▶ _WORK ITEM_:
Transcribe the data below verbatim from the line with "custom commands (See" to the line with "Support custom 'hostname'". Include both of those lines.
DATA SUPPLIED section start
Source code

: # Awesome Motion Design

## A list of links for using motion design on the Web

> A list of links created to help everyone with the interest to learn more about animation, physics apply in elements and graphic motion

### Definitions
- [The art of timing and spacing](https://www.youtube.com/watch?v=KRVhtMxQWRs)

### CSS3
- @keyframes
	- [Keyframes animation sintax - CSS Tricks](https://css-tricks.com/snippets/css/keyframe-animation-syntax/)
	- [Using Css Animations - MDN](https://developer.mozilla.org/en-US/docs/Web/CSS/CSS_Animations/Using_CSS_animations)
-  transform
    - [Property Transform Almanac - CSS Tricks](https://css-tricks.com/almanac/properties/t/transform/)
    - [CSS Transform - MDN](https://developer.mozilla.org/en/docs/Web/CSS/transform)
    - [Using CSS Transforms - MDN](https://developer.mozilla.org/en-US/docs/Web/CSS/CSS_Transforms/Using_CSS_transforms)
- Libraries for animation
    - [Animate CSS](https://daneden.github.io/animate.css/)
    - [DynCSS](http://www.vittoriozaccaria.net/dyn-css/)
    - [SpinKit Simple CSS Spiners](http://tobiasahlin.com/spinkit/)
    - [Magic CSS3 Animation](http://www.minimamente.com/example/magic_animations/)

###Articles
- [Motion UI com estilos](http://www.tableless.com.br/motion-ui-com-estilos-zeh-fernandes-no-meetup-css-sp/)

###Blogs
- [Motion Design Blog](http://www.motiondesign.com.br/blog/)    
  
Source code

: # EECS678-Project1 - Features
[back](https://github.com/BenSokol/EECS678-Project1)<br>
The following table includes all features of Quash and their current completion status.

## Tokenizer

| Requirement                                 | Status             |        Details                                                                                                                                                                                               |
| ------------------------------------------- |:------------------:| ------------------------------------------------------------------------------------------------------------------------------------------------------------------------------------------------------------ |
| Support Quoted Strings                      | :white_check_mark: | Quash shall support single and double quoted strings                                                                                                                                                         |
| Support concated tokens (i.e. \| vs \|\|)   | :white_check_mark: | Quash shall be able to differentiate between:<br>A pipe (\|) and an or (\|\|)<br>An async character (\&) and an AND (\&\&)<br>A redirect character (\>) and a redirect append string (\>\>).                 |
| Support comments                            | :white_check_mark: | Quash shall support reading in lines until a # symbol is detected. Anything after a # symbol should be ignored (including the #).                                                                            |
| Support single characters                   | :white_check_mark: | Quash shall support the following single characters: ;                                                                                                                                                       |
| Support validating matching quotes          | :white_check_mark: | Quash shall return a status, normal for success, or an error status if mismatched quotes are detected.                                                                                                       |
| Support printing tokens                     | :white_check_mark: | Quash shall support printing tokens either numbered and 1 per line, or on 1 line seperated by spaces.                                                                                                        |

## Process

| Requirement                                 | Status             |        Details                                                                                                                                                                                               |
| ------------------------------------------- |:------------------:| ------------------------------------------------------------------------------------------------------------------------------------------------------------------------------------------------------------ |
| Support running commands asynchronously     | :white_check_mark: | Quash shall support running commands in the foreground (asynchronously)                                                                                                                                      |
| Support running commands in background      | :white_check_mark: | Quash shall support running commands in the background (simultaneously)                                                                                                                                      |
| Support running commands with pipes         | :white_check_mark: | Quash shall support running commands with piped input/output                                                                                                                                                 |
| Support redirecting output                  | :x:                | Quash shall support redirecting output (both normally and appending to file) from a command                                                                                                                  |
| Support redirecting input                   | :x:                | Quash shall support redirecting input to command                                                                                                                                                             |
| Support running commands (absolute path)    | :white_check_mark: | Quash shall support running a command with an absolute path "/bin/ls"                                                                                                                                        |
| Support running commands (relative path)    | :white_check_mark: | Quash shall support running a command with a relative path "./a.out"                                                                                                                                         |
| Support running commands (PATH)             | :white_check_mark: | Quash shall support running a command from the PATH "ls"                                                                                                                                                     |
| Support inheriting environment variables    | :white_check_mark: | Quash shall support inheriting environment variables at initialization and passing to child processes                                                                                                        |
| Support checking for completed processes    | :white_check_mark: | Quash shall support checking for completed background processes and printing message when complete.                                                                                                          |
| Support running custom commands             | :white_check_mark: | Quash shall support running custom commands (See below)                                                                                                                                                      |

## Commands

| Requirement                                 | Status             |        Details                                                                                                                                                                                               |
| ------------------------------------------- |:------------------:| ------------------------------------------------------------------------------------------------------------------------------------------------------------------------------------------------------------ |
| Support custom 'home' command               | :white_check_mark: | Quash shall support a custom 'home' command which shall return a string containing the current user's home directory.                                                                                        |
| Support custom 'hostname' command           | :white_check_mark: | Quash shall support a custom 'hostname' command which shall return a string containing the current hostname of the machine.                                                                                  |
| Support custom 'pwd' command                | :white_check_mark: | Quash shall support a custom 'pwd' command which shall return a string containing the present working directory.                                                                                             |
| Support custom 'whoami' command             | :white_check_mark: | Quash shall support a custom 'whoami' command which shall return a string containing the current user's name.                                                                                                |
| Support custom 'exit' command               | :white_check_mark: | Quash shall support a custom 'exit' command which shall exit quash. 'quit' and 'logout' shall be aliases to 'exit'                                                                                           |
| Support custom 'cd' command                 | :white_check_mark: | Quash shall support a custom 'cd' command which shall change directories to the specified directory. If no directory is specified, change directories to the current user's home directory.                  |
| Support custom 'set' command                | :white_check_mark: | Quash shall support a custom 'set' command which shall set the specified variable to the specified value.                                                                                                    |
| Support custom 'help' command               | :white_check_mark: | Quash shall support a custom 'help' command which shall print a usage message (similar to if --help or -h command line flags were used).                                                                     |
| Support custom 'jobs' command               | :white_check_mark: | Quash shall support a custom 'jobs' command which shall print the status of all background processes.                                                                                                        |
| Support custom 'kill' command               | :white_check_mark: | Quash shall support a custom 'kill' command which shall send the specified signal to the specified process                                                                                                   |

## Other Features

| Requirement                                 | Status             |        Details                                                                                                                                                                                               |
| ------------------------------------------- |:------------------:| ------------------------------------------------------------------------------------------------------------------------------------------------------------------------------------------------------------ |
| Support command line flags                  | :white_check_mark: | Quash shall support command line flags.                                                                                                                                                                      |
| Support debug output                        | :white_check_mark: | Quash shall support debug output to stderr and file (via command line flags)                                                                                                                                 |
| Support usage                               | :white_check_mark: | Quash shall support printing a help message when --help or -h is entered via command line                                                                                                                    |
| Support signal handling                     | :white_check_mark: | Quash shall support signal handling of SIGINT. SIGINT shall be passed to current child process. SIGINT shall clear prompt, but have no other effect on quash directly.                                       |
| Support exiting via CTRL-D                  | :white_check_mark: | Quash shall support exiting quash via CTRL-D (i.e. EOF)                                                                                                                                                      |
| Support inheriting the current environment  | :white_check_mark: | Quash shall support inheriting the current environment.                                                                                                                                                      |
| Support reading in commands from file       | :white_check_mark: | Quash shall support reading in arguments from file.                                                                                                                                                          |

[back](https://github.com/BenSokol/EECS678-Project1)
DATA SUPPLIED section end
▶ _TASK RESULT_:
| Support running custom commands             | :white_check_mark: | Quash shall support running custom commands (See below)                                                                                                                                                      |

## Commands

| Requirement                                 | Status             |        Details                                                                                                                                                                                               |
| ------------------------------------------- |:------------------:| ------------------------------------------------------------------------------------------------------------------------------------------------------------------------------------------------------------ |
| Support custom 'home' command               | :white_check_mark: | Quash shall support a custom 'home' command which shall return a string containing the current user's home directory.                                                                                        |
| Support custom 'hostname' command           | :white_check_mark: | Quash shall support a custom 'hostname' command which shall return a string containing the current hostname of the machine.                                                                                  |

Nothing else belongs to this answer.